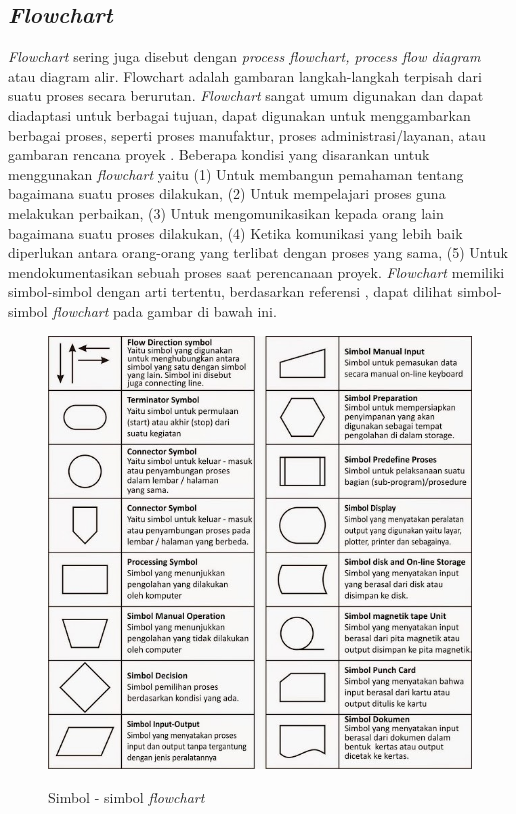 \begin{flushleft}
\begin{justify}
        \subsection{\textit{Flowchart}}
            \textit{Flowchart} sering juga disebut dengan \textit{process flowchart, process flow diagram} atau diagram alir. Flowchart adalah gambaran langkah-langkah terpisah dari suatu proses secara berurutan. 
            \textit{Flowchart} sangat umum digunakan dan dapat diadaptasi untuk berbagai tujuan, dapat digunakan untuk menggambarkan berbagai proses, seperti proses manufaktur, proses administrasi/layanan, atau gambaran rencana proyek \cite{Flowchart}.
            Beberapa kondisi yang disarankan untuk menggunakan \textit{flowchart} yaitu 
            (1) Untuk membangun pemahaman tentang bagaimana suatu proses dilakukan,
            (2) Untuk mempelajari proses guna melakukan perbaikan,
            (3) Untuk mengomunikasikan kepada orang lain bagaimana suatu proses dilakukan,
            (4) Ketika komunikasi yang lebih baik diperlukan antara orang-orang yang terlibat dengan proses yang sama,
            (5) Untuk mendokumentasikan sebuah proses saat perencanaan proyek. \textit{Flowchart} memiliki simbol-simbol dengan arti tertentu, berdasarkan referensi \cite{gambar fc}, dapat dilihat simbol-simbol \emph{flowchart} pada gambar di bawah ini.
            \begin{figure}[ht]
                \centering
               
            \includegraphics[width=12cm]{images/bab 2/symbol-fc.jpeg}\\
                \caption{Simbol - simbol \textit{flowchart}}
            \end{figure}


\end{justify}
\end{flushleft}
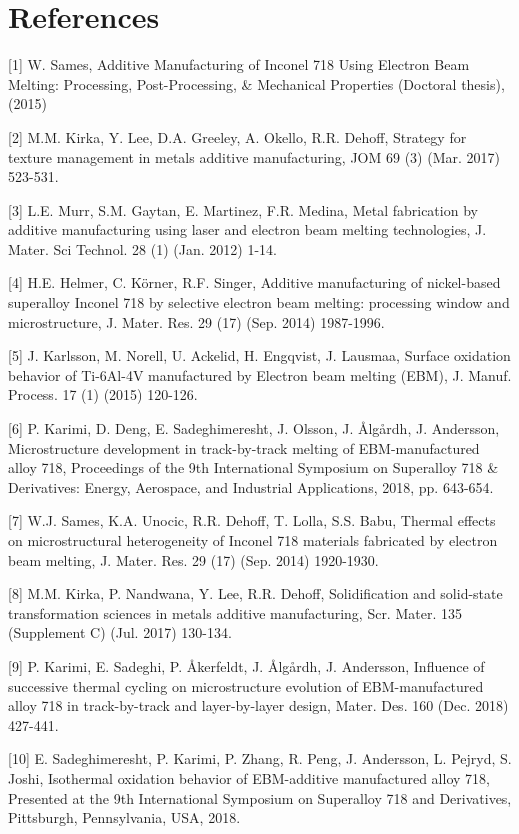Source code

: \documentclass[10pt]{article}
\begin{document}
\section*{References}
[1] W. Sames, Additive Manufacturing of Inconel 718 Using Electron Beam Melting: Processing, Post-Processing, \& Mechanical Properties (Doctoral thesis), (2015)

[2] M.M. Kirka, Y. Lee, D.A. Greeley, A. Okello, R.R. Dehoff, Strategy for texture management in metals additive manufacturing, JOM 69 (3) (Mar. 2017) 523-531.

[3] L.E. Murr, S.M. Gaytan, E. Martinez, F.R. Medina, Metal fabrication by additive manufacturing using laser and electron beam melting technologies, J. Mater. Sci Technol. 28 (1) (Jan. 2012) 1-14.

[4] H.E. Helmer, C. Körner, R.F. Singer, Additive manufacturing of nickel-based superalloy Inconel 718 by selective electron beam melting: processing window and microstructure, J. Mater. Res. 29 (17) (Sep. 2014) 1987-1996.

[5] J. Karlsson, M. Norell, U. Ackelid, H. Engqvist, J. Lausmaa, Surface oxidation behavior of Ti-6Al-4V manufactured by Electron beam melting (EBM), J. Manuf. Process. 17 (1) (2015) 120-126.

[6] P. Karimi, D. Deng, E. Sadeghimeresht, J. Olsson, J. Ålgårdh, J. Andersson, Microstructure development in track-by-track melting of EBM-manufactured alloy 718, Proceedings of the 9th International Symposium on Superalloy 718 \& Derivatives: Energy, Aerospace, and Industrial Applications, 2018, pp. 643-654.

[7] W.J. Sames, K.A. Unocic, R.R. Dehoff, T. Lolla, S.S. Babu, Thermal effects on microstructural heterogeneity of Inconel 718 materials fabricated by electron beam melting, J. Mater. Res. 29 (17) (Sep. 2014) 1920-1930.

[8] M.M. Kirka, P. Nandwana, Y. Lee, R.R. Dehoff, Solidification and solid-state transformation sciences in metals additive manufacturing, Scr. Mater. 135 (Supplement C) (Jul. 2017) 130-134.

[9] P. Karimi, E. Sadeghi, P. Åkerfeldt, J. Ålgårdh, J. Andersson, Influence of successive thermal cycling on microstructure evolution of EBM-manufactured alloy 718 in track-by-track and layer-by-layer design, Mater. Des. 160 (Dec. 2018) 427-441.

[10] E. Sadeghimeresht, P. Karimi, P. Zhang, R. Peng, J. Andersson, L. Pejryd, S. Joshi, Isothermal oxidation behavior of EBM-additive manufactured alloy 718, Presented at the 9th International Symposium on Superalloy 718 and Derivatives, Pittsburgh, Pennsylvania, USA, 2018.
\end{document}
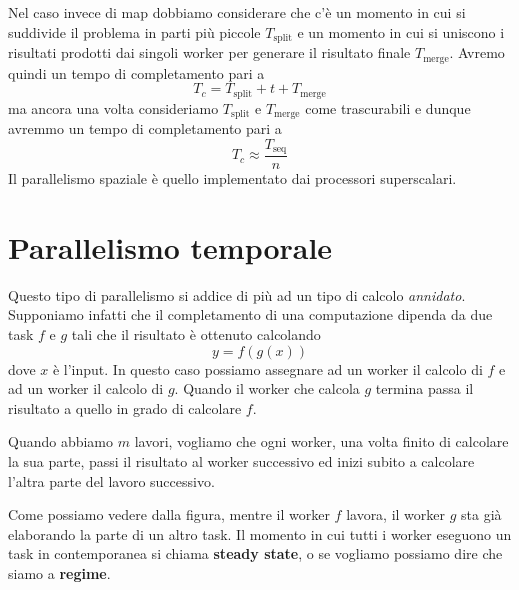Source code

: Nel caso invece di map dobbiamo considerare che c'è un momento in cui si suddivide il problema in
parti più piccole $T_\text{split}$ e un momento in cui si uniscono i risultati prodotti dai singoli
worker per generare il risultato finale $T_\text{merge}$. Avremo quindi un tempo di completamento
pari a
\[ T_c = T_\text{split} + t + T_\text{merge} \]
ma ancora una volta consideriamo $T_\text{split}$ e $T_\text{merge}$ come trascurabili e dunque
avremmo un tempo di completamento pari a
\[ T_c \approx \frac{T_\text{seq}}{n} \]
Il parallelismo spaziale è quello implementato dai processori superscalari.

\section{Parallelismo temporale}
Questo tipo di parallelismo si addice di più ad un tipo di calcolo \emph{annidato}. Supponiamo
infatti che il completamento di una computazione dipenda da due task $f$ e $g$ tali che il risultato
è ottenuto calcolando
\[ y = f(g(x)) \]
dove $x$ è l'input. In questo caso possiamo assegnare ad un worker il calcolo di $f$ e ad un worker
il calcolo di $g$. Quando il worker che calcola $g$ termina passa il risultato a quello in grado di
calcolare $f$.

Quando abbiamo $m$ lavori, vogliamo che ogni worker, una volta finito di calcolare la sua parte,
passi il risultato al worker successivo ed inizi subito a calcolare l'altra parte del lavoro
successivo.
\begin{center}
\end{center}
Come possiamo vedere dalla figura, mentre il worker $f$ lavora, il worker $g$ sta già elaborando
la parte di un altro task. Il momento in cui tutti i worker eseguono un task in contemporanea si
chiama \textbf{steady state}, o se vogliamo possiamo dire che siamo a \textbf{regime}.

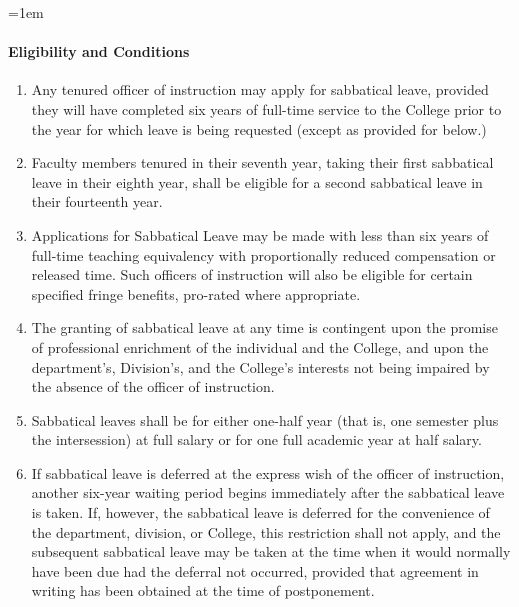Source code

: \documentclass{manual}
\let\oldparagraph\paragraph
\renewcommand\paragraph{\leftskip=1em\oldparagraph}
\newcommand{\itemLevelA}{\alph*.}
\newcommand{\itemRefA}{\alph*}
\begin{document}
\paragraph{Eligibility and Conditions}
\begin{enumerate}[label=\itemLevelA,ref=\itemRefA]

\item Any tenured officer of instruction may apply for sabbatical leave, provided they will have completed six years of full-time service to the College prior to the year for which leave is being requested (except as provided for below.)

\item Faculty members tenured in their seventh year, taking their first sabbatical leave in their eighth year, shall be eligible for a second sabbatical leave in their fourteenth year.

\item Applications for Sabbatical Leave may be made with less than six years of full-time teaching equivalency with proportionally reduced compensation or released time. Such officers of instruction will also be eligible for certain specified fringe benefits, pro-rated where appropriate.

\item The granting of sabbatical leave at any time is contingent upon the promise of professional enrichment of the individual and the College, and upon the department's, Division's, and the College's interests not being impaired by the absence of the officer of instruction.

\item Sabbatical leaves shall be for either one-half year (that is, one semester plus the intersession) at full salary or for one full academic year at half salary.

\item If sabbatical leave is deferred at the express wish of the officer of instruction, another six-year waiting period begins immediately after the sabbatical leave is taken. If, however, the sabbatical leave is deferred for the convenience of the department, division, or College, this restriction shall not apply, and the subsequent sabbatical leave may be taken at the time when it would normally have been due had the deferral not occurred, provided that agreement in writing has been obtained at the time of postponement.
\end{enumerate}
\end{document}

Activity –
Only the line with "(4) Ketika komunikasi" and those preceding it, back to the first line of the entries, should be repeated exactly, without pictures.

Answer space –
 \begin{flushleft}
\begin{justify}
        \subsection{\textit{Flowchart}}
            \textit{Flowchart} sering juga disebut dengan \textit{process flowchart, process flow diagram} atau diagram alir. Flowchart adalah gambaran langkah-langkah terpisah dari suatu proses secara berurutan. 
            \textit{Flowchart} sangat umum digunakan dan dapat diadaptasi untuk berbagai tujuan, dapat digunakan untuk menggambarkan berbagai proses, seperti proses manufaktur, proses administrasi/layanan, atau gambaran rencana proyek \cite{Flowchart}.
            Beberapa kondisi yang disarankan untuk menggunakan \textit{flowchart} yaitu 
            (1) Untuk membangun pemahaman tentang bagaimana suatu proses dilakukan,
            (2) Untuk mempelajari proses guna melakukan perbaikan,
            (3) Untuk mengomunikasikan kepada orang lain bagaimana suatu proses dilakukan,
            (4) Ketika komunikasi yang lebih baik diperlukan antara orang-orang yang terlibat dengan proses yang sama,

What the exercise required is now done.